The applicant is a stateless Palestinian and unaccompanied minor who was granted asylum in Greece in 2016 together with his father and slibings. Due to neglect by the father, the applicant and his siblings were placed in care and the prosecutor decided it was in their best intersts to return to the Occupied Palestinian Territory to reunite them with their mother. The application concerns the decision to return him to the Occupied Palestinian Territory, which the children were opposed to, the reception conditions in Greece, and the failure to appoint a guardian. The Court decided to strike the application as inadmissible as the applicant was no longer at risk of being returned to the Occupied Palestinian Territory when the decision was revoked by the authorities.

Court name: Committee on the Rights of the Child (CRC)
Date of decision:

The communication concerned M.K.A.H., a stateless child, and whether Switzerland violated his rights under Articles 2 (2), 6, 7, 16, 22, 24, 27, 28, 29, 37 and 39 UNCRC when it decided to return him and his mother to Bulgaria, pursuant to the agreement between Switzerland and Bulgaria relating to the readmission of migrants in irregular situations, where they had previously obtained subsidiary protection.

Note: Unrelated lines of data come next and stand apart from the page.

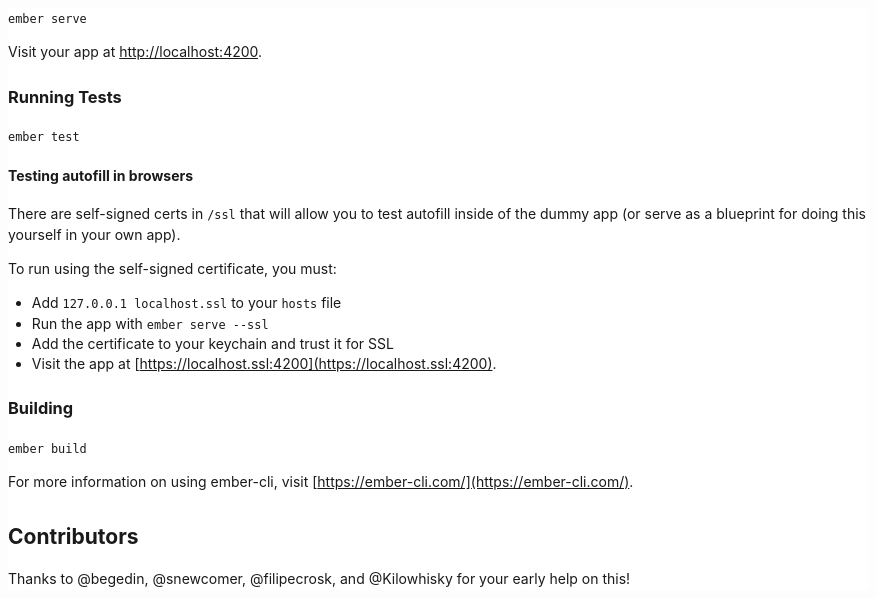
 ```sh
ember serve
```

Visit your app at [http://localhost:4200](http://localhost:4200).

### Running Tests

```sh
ember test
```

#### Testing autofill in browsers

There are self-signed certs in `/ssl` that will allow you to test autofill inside of the dummy app (or serve as a blueprint for doing this yourself in your own app).

To run using the self-signed certificate, you must:

- Add `127.0.0.1 localhost.ssl` to your `hosts` file
- Run the app with `ember serve --ssl`
- Add the certificate to your keychain and trust it for SSL
- Visit the app at [https://localhost.ssl:4200](https://localhost.ssl:4200).

### Building

```sh
ember build
```

For more information on using ember-cli, visit [https://ember-cli.com/](https://ember-cli.com/).

## Contributors

Thanks to @begedin, @snewcomer, @filipecrosk, and @Kilowhisky for your early help on this!
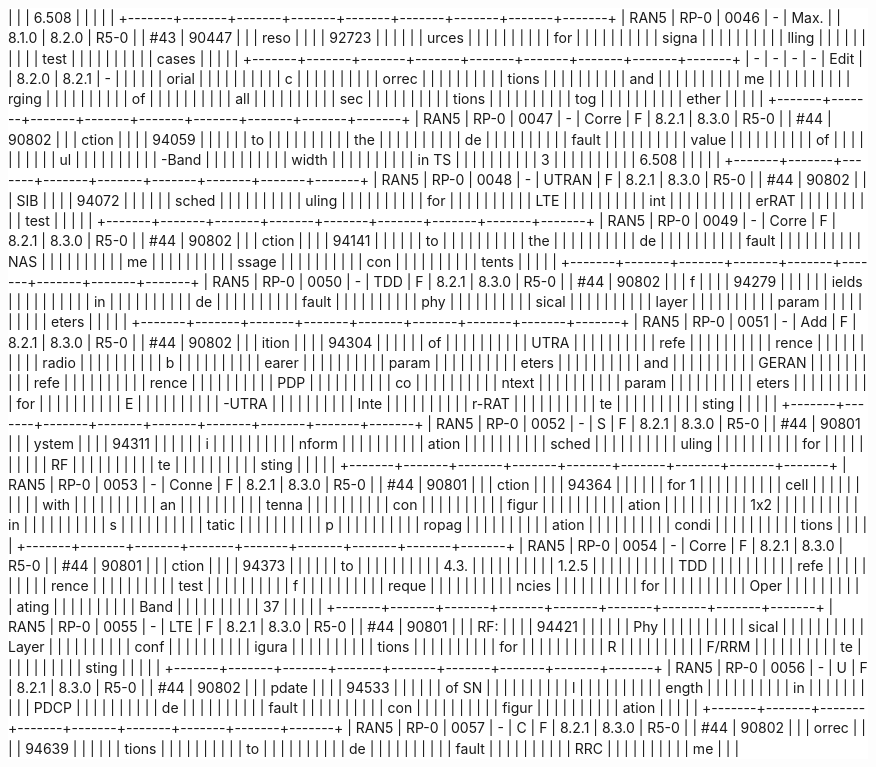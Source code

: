 | | | 6.508 | | | | | +-------+-------+-------+-------+-------+-------+-------+-------+-------+ | RAN5 | RP-0 | 0046 | - | Max. | | 8.1.0 | 8.2.0 | R5-0 | | #43 | 90447 | | | reso | | | | 92723 | | | | | | urces | | | | | | | | | | for | | | | | | | | | | signa | | | | | | | | | | lling | | | | | | | | | | test | | | | | | | | | | cases | | | | | +-------+-------+-------+-------+-------+-------+-------+-------+-------+ | - | - | - | - | Edit | | 8.2.0 | 8.2.1 | - | | | | | | orial | | | | | | | | | | c | | | | | | | | | | orrec | | | | | | | | | | tions | | | | | | | | | | and | | | | | | | | | | me | | | | | | | | | | rging | | | | | | | | | | of | | | | | | | | | | all | | | | | | | | | | sec | | | | | | | | | | tions | | | | | | | | | | tog | | | | | | | | | | ether | | | | | +-------+-------+-------+-------+-------+-------+-------+-------+-------+ | RAN5 | RP-0 | 0047 | - | Corre | F | 8.2.1 | 8.3.0 | R5-0 | | #44 | 90802 | | | ction | | | | 94059 | | | | | | to | | | | | | | | | | the | | | | | | | | | | de | | | | | | | | | | fault | | | | | | | | | | value | | | | | | | | | | of | | | | | | | | | | ul | | | | | | | | | | -Band | | | | | | | | | | width | | | | | | | | | | in TS | | | | | | | | | | 3 | | | | | | | | | | 6.508 | | | | | +-------+-------+-------+-------+-------+-------+-------+-------+-------+ | RAN5 | RP-0 | 0048 | - | UTRAN | F | 8.2.1 | 8.3.0 | R5-0 | | #44 | 90802 | | | SIB | | | | 94072 | | | | | | sched | | | | | | | | | | uling | | | | | | | | | | for | | | | | | | | | | LTE | | | | | | | | | | int | | | | | | | | | | erRAT | | | | | | | | | | test | | | | | +-------+-------+-------+-------+-------+-------+-------+-------+-------+ | RAN5 | RP-0 | 0049 | - | Corre | F | 8.2.1 | 8.3.0 | R5-0 | | #44 | 90802 | | | ction | | | | 94141 | | | | | | to | | | | | | | | | | the | | | | | | | | | | de | | | | | | | | | | fault | | | | | | | | | | NAS | | | | | | | | | | me | | | | | | | | | | ssage | | | | | | | | | | con | | | | | | | | | | tents | | | | | +-------+-------+-------+-------+-------+-------+-------+-------+-------+ | RAN5 | RP-0 | 0050 | - | TDD | F | 8.2.1 | 8.3.0 | R5-0 | | #44 | 90802 | | | f | | | | 94279 | | | | | | ields | | | | | | | | | | in | | | | | | | | | | de | | | | | | | | | | fault | | | | | | | | | | phy | | | | | | | | | | sical | | | | | | | | | | layer | | | | | | | | | | param | | | | | | | | | | eters | | | | | +-------+-------+-------+-------+-------+-------+-------+-------+-------+ | RAN5 | RP-0 | 0051 | - | Add | F | 8.2.1 | 8.3.0 | R5-0 | | #44 | 90802 | | | ition | | | | 94304 | | | | | | of | | | | | | | | | | UTRA | | | | | | | | | | refe | | | | | | | | | | rence | | | | | | | | | | radio | | | | | | | | | | b | | | | | | | | | | earer | | | | | | | | | | param | | | | | | | | | | eters | | | | | | | | | | and | | | | | | | | | | GERAN | | | | | | | | | | refe | | | | | | | | | | rence | | | | | | | | | | PDP | | | | | | | | | | co | | | | | | | | | | ntext | | | | | | | | | | param | | | | | | | | | | eters | | | | | | | | | | for | | | | | | | | | | E | | | | | | | | | | -UTRA | | | | | | | | | | Inte | | | | | | | | | | r-RAT | | | | | | | | | | te | | | | | | | | | | sting | | | | | +-------+-------+-------+-------+-------+-------+-------+-------+-------+ | RAN5 | RP-0 | 0052 | - | S | F | 8.2.1 | 8.3.0 | R5-0 | | #44 | 90801 | | | ystem | | | | 94311 | | | | | | i | | | | | | | | | | nform | | | | | | | | | | ation | | | | | | | | | | sched | | | | | | | | | | uling | | | | | | | | | | for | | | | | | | | | | RF | | | | | | | | | | te | | | | | | | | | | sting | | | | | +-------+-------+-------+-------+-------+-------+-------+-------+-------+ | RAN5 | RP-0 | 0053 | - | Conne | F | 8.2.1 | 8.3.0 | R5-0 | | #44 | 90801 | | | ction | | | | 94364 | | | | | | for 1 | | | | | | | | | | cell | | | | | | | | | | with | | | | | | | | | | an | | | | | | | | | | tenna | | | | | | | | | | con | | | | | | | | | | figur | | | | | | | | | | ation | | | | | | | | | | 1x2 | | | | | | | | | | in | | | | | | | | | | s | | | | | | | | | | tatic | | | | | | | | | | p | | | | | | | | | | ropag | | | | | | | | | | ation | | | | | | | | | | condi | | | | | | | | | | tions | | | | | +-------+-------+-------+-------+-------+-------+-------+-------+-------+ | RAN5 | RP-0 | 0054 | - | Corre | F | 8.2.1 | 8.3.0 | R5-0 | | #44 | 90801 | | | ction | | | | 94373 | | | | | | to | | | | | | | | | | 4.3. | | | | | | | | | | 1.2.5 | | | | | | | | | | TDD | | | | | | | | | | refe | | | | | | | | | | rence | | | | | | | | | | test | | | | | | | | | | f | | | | | | | | | | reque | | | | | | | | | | ncies | | | | | | | | | | for | | | | | | | | | | Oper | | | | | | | | | | ating | | | | | | | | | | Band | | | | | | | | | | 37 | | | | | +-------+-------+-------+-------+-------+-------+-------+-------+-------+ | RAN5 | RP-0 | 0055 | - | LTE | F | 8.2.1 | 8.3.0 | R5-0 | | #44 | 90801 | | | RF: | | | | 94421 | | | | | | Phy | | | | | | | | | | sical | | | | | | | | | | Layer | | | | | | | | | | conf | | | | | | | | | | igura | | | | | | | | | | tions | | | | | | | | | | for | | | | | | | | | | R | | | | | | | | | | F/RRM | | | | | | | | | | te | | | | | | | | | | sting | | | | | +-------+-------+-------+-------+-------+-------+-------+-------+-------+ | RAN5 | RP-0 | 0056 | - | U | F | 8.2.1 | 8.3.0 | R5-0 | | #44 | 90802 | | | pdate | | | | 94533 | | | | | | of SN | | | | | | | | | | l | | | | | | | | | | ength | | | | | | | | | | in | | | | | | | | | | PDCP | | | | | | | | | | de | | | | | | | | | | fault | | | | | | | | | | con | | | | | | | | | | figur | | | | | | | | | | ation | | | | | +-------+-------+-------+-------+-------+-------+-------+-------+-------+ | RAN5 | RP-0 | 0057 | - | C | F | 8.2.1 | 8.3.0 | R5-0 | | #44 | 90802 | | | orrec | | | | 94639 | | | | | | tions | | | | | | | | | | to | | | | | | | | | | de | | | | | | | | | | fault | | | | | | | | | | RRC | | | | | | | | | | me | | |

Some of the findings of the Committee were that (i) Switzerland had not respected the best interests of the child nor heard him at the time of hearing the asylum request; (ii) the child ran a real risk of being subject to inhuman and degrading treatment in case of a return to Bulgaria; (iii) Switzerland had not sought to take the necessary measures to verify whether the child would be able to acquire a nationality in Bulgaria. The Committee also found that Article 7 UNCRC implicates that States must take the necessary positive actions to implement the right to acquire a nationality.

Court name: High Court
State: Ireland
Date of decision:

The applicant is a child who was born in Ireland to a Cameroonian mother and a Ghanaian father, it was asserted that the child was stateless. The Refugee Appeal Tribunal denied the child applicant refugee status and the applicant requested a judicial review of the tribunal’s decision. The application centred around the tribunals alleged wrongful reliance on the applicant’s right to acquire citizenship in Ghana and Cameroon. The application for judicial review was ultimately unsuccessful.